» **Instructions for the task**
Show every line below where "data" can be found.

» **Records for this exercise**

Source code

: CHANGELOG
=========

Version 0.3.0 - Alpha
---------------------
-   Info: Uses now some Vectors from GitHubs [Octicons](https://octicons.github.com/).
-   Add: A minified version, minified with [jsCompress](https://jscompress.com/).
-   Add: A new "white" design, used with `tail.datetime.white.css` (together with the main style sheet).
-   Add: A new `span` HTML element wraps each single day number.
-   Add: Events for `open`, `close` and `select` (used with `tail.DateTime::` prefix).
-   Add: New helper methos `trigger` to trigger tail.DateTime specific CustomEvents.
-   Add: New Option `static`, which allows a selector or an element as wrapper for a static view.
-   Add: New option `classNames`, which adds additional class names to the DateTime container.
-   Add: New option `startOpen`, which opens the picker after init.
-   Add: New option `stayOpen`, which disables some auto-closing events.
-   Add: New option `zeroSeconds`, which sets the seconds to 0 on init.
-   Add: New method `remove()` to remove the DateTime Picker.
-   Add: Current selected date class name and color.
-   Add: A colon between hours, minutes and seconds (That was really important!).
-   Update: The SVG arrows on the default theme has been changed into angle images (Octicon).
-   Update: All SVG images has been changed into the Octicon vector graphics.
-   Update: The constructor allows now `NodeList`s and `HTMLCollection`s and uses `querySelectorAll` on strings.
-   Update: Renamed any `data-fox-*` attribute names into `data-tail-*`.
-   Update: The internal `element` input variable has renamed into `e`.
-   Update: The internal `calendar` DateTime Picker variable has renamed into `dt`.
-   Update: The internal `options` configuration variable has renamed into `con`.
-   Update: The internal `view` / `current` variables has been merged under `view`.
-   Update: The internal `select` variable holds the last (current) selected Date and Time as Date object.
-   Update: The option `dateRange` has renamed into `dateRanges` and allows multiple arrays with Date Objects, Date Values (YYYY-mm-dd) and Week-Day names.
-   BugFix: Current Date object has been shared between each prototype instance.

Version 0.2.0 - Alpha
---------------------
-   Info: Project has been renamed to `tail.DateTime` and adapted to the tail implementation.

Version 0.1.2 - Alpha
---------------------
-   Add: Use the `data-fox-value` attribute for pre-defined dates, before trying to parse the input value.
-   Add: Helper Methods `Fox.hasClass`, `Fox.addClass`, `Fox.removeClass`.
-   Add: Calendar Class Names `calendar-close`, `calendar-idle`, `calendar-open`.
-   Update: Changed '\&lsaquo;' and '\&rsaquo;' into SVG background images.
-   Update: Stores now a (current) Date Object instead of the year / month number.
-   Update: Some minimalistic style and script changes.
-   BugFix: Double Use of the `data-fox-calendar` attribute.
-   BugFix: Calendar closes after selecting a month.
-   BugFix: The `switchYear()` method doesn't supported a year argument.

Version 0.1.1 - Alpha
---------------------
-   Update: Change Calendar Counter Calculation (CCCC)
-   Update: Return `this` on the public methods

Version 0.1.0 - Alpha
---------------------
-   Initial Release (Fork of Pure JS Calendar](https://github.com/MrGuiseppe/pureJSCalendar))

» **Reply to the task**
-   Update: Renamed any `data-fox-*` attribute names into `data-tail-*`.
-   Add: Use the `data-fox-value` attribute for pre-defined dates, before trying to parse the input value.
-   BugFix: Double Use of the `data-fox-calendar` attribute.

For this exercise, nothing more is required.